Let's look at the water problem in more detail following the great HO "techie talk" tradition. Again from the NETL article, here's a graph with some accompanying explanations.

Coal Bed Methane Production & Water -- Figure 4

From the NETL source.

Vertical and horizontal wells, including multi-laterals, are used to develop CBNG resources. For the most part, the quality of a seam’s cleat system (high-conductivity flow paths) will dictate the type of well completion and stimulation employed. In high-permeability settings, flow enhancement may not be required. In other situations, hydraulic fracturing and cavitation stimulations are used.

Hydraulic fracturing is a process in which fluids, primarily water, are pumped at high pressure, creating a crack through which natural gas can flow easily into a well. The cavitation method involves enlarging the original wellbore and linking the wellbore with the cleat system within one or more coal seams. In all cases, water initially must be pumped out of the coals (dewatering) in order to reduce the reservoir pressure and allow the methane to desorb.
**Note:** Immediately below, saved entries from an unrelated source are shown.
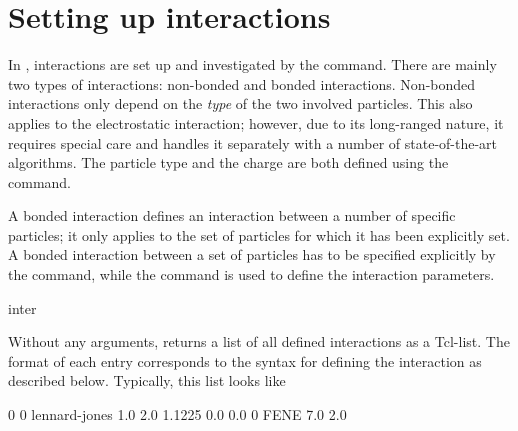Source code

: %  
%   
%  
%  
%
\chapter{Setting up interactions}
\label{sec:inter}

In \es, interactions are set up and investigated by the
 command. There are mainly two types of interactions:
non-bonded and bonded interactions. Non-bonded interactions only
depend on the \emph{type} of the two involved particles. This also
applies to the electrostatic interaction; however, due to its
long-ranged nature, it requires special care and \es handles it
separately with a number of state-of-the-art algorithms. The particle
type and the charge are both defined using the  command.

A bonded interaction defines an interaction between a number of
specific particles; it only applies to the set of particles for which
it has been explicitly set.  A bonded interaction between a set of
particles has to be specified explicitly by the 
command, while the  command is used to define the
interaction parameters.

\begin{essyntax}
  inter
\end{essyntax}
Without any arguments,  returns a list of all defined
interactions as a Tcl-list. The format of each entry corresponds to
the syntax for defining the interaction as described below. Typically,
this list looks like
\begin{tclcode}
  {0 0 lennard-jones 1.0 2.0 1.1225 0.0 0.0} {0 FENE 7.0 2.0}
\end{tclcode}


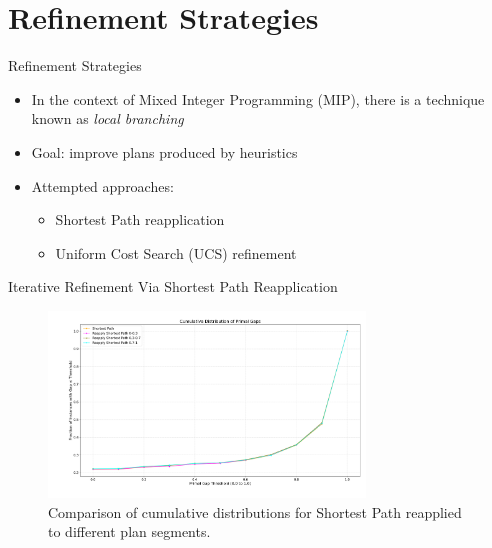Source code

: \documentclass[aspectratio=169,xcolor=dvipsnames]{beamer}
\begin{document}
\section{Refinement Strategies}

\begin{frame}{Refinement Strategies}
	\begin{itemize}
		\item In the context of Mixed Integer Programming (MIP), there is a technique known as \textit{local branching} \cite{fischetti2003local}
		\item Goal: improve plans produced by heuristics
		\item Attempted approaches:
		      \begin{itemize}
			      \item Shortest Path reapplication
			      \item Uniform Cost Search (\textsc{UCS}) refinement \cite{felner2011position}
		      \end{itemize}
	\end{itemize}
\end{frame}


\begin{frame}{Iterative Refinement Via Shortest Path Reapplication}
	\begin{figure}[ht]
		\centering
		\includegraphics[width=0.75\textwidth]{../thesis/images/reapply_full.png}
		\caption{Comparison of cumulative distributions for Shortest Path reapplied to different plan segments.}
		\label{fig:reapply}
	\end{figure}
\end{frame}

\end{document}
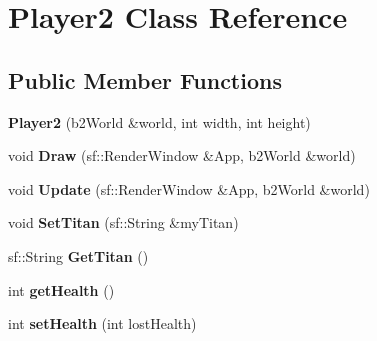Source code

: \hypertarget{class_player2}{}\section{Player2 Class Reference}
\label{class_player2}
\subsection*{Public Member Functions}
\begin{DoxyCompactItemize}
\item 
{\bfseries Player2} (b2\+World \&world, int width, int height)\hypertarget{class_player2_ab6f6100e1784b41b214120245c14ca64}{}\label{class_player2_ab6f6100e1784b41b214120245c14ca64}

\item 
void {\bfseries Draw} (sf\+::\+Render\+Window \&App, b2\+World \&world)\hypertarget{class_player2_a15a3b03d0c4b626b4ccce8b8915c8faf}{}\label{class_player2_a15a3b03d0c4b626b4ccce8b8915c8faf}

\item 
void {\bfseries Update} (sf\+::\+Render\+Window \&App, b2\+World \&world)\hypertarget{class_player2_a58737283a33ba097e00b7c2ee81d4725}{}\label{class_player2_a58737283a33ba097e00b7c2ee81d4725}

\item 
void {\bfseries Set\+Titan} (sf\+::\+String \&my\+Titan)\hypertarget{class_player2_a3b909abeda7f100ea87d4fe093f69ba3}{}\label{class_player2_a3b909abeda7f100ea87d4fe093f69ba3}

\item 
sf\+::\+String {\bfseries Get\+Titan} ()\hypertarget{class_player2_a78afacc1fa76d8459fe6ef9f8d95d301}{}\label{class_player2_a78afacc1fa76d8459fe6ef9f8d95d301}

\item 
int {\bfseries get\+Health} ()\hypertarget{class_player2_ae1d5d6a613f4724189df9352f9df6bb1}{}\label{class_player2_ae1d5d6a613f4724189df9352f9df6bb1}

\item 
int {\bfseries set\+Health} (int lost\+Health)\hypertarget{class_player2_a5098de979ab588cfb24cc5a3f42ed656}{}\label{class_player2_a5098de979ab588cfb24cc5a3f42ed656}

\end{DoxyCompactItemize}
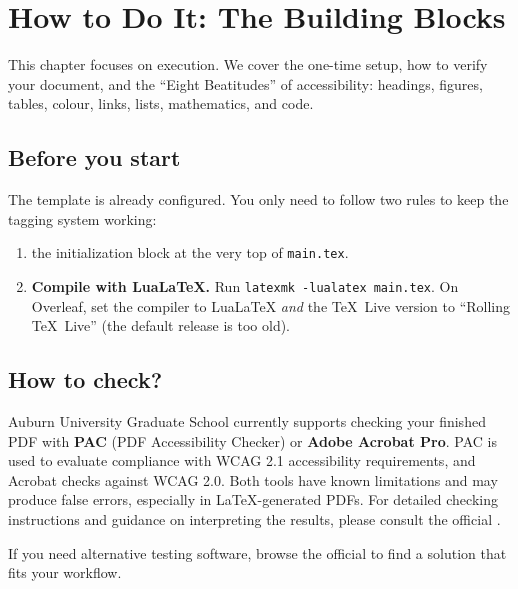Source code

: \chapter{How to Do It: The Building Blocks}
\label{chap:blocks}

This chapter focuses on execution. We cover the one-time setup, how to verify your document, and the \enquote{Eight Beatitudes} of accessibility: headings, figures, tables, colour, links, lists, mathematics, and code.

\section{Before you start}
\label{sec:setup}

The template is already configured. You only need to follow two rules to keep the tagging system working:

\begin{enumerate}
  \item {} the initialization block at the very top of \texttt{main.tex}.
  \item \textbf{Compile with LuaLaTeX.} Run \texttt{latexmk -lualatex main.tex}. On Overleaf, set the compiler to LuaLaTeX \emph{and} the TeX~Live version to \enquote{Rolling TeX~Live} (the default release is too old).
\end{enumerate}

\section{How to check?}
\label{sec:verify}

Auburn University Graduate School currently supports checking your finished PDF with \textbf{PAC} (PDF Accessibility Checker) or \textbf{Adobe Acrobat Pro}. PAC is used to evaluate compliance with WCAG 2.1 accessibility requirements, and Acrobat checks against WCAG 2.0. Both tools have known limitations and may produce false errors, especially in LaTeX-generated PDFs. For detailed checking instructions and guidance on interpreting the results, please consult the official .


If you need alternative testing software, browse the official  to find a solution that fits your workflow.

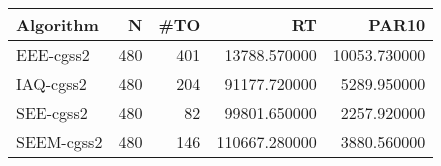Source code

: \begin{tabular}{lrrrr}
\toprule
Algorithm & N & #TO & RT & PAR10 \\
\midrule
EEE-cgss2 & 480 & 401 & 13788.570000 & 10053.730000 \\
IAQ-cgss2 & 480 & 204 & 91177.720000 & 5289.950000 \\
SEE-cgss2 & 480 & 82 & 99801.650000 & 2257.920000 \\
SEEM-cgss2 & 480 & 146 & 110667.280000 & 3880.560000 \\
\bottomrule
\end{tabular}
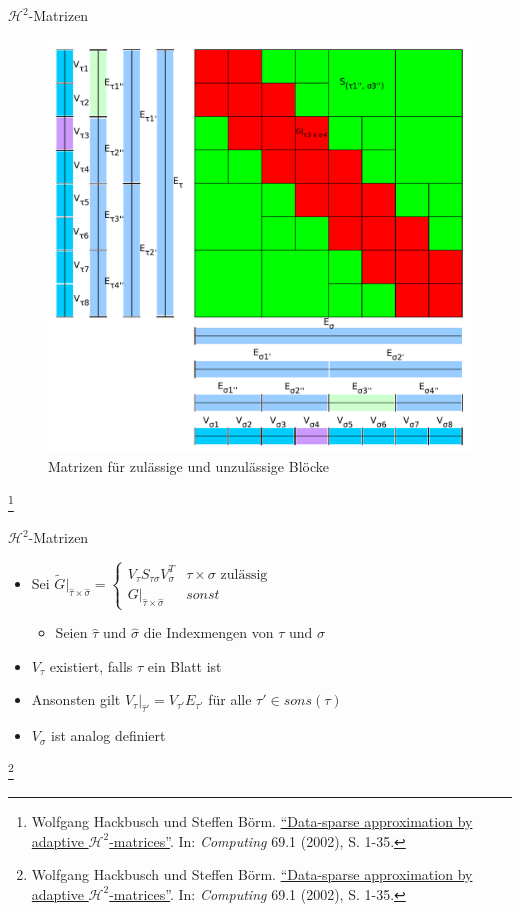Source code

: \documentclass[10pt]{beamer}
\let\svthefootnote\thefootnote
\begin{document}
\begin{frame}{\(\mathcal{H}^2\)-Matrizen}
\begin{figure}
\begin{overprint}
      \centering\includegraphics[width=.5\linewidth]{figures/fg-h2-near-far-field-matrices.pdf}\caption{Matrizen für zulässige und unzulässige Blöcke}
    \end{overprint}
  \end{figure}

  \footnotesize
  \let\thefootnote\relax\footnote{Wolfgang Hackbusch und Steffen B{\"o}rm.
  \href{https://link.springer.com/article/10.1007\%2Fs00607-002-1450-4?LI=true}{``Data-sparse approximation by adaptive \(\mathcal{H}^2\)-matrices''}. In:
   \textit{Computing} 69.1 (2002), S. 1-35.}
  \addtocounter{footnote}{-1}\let\thefootnote\svthefootnote\relax
  \normalsize
\end{frame}

\begin{frame}{\(\mathcal{H}^2\)-Matrizen}
  \begin{itemize}
    \item Sei \(\tilde{G}|_{\hat{\tau} \times \hat{\sigma}} =
    \begin{cases}
      V_{\tau} S_{\tau \sigma} V_{\sigma}^T & \tau \times \sigma \text{ zulässig} \\
      G|_{\hat{\tau} \times \hat{\sigma}}   & sonst
    \end{cases}\)
    \begin{itemize}
      \item Seien \(\hat{\tau}\) und \( \hat{\sigma}\) die Indexmengen von \(\tau\) und \(\sigma\)
    \end{itemize}
    \item \(V_{\tau}\) existiert, falls \(\tau\) ein Blatt ist
    \item Ansonsten gilt \(V_{\tau}|_{\hat{\tau} '} = V_{\tau '} E_{\tau '}\) für alle  \(\tau ' \in sons(\tau)\)
    \item \(V_{\sigma}\) ist analog definiert
  \end{itemize}

  \footnotesize
  \let\thefootnote\relax\footnote{Wolfgang Hackbusch und Steffen B{\"o}rm.
  \href{https://link.springer.com/article/10.1007\%2Fs00607-002-1450-4?LI=true}{``Data-sparse approximation by adaptive \(\mathcal{H}^2\)-matrices''}. In:
   \textit{Computing} 69.1 (2002), S. 1-35.}
  \addtocounter{footnote}{-1}\let\thefootnote\svthefootnote\relax
  \normalsize
\end{frame}
\end{document}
And where's all this water coming from? They put some in--and we can ask where do they get that--and they produce a lot more coming out. From Coalbed Methane--An Untapped Energy Resource and an Environmental Concern.
Most gas in coal is stored on the internal surfaces of organic matter. Because of its large internal surface area, coal stores 6 to 7 times more gas than the equivalent rock volume of a conventional gas reservoir. Gas content generally increases with coal rank, with depth of burial of the coalbed, and with reservoir pressure. Fractures, or cleats, that permeate coalbeds are usually filled with water; the deeper the coalbed, the less water is present, but the more saline it becomes. In order for gas to be released from the coal, its partial pressure must be reduced, and this is accomplished by removing water from the coalbed. Large amounts of water, sometimes saline, are produced from coalbed methane wells, especially in the early stages of production. While economic quantities of methane can be produced, water disposal options that are environmentally acceptable and yet economically feasible, are a concern. Water may be discharged on the surface if it is relatively fresh, but often it is injected into rock at a depth where the quality of the injected water is less than that of the host rock. Another alternative, not yet attempted, is to evaporate the water and collect the potentially saleable solid residues; this scheme might be feasible in regions having high evaporation rates.
To sum up, they inject fresh water for fracturing and then must pump out (desorb) all the now to some degree saline water that they injected and that was down there under the ground in the fractures (cleats). This leaves them with a considerable "water management" problem. By the way, high evaporation rates are not a problem in the Powder River Basin. Since there is other ground to cover, I'll leave it right there. Nevertheless, we see that with Coal Bed Methane production, there is no free lunch.

Shale Natural Gas

The big news has been the new "play" in the Barnett Shale. This is a case where it is fuzzy as to whether this should now be considered an "unconventional" source. Recent technological breakthroughs have made gas production economical due to water fracturing of the tight sedimentary shale rock at Barnett and horizontal drilling--otherwise, some people in Fort Worth would end up with natural gas wells in their backyards or living rooms. The way things are going, that may still happen since Fort Worth basically sits directly above the Barnett Shale gas deposits. Here's the story.
And it's not enough just to induce fractures to allow the gas to flow, as Barnett drilling pioneer Mitchell Energy discovered after years of applying gel frac treatments to the rock.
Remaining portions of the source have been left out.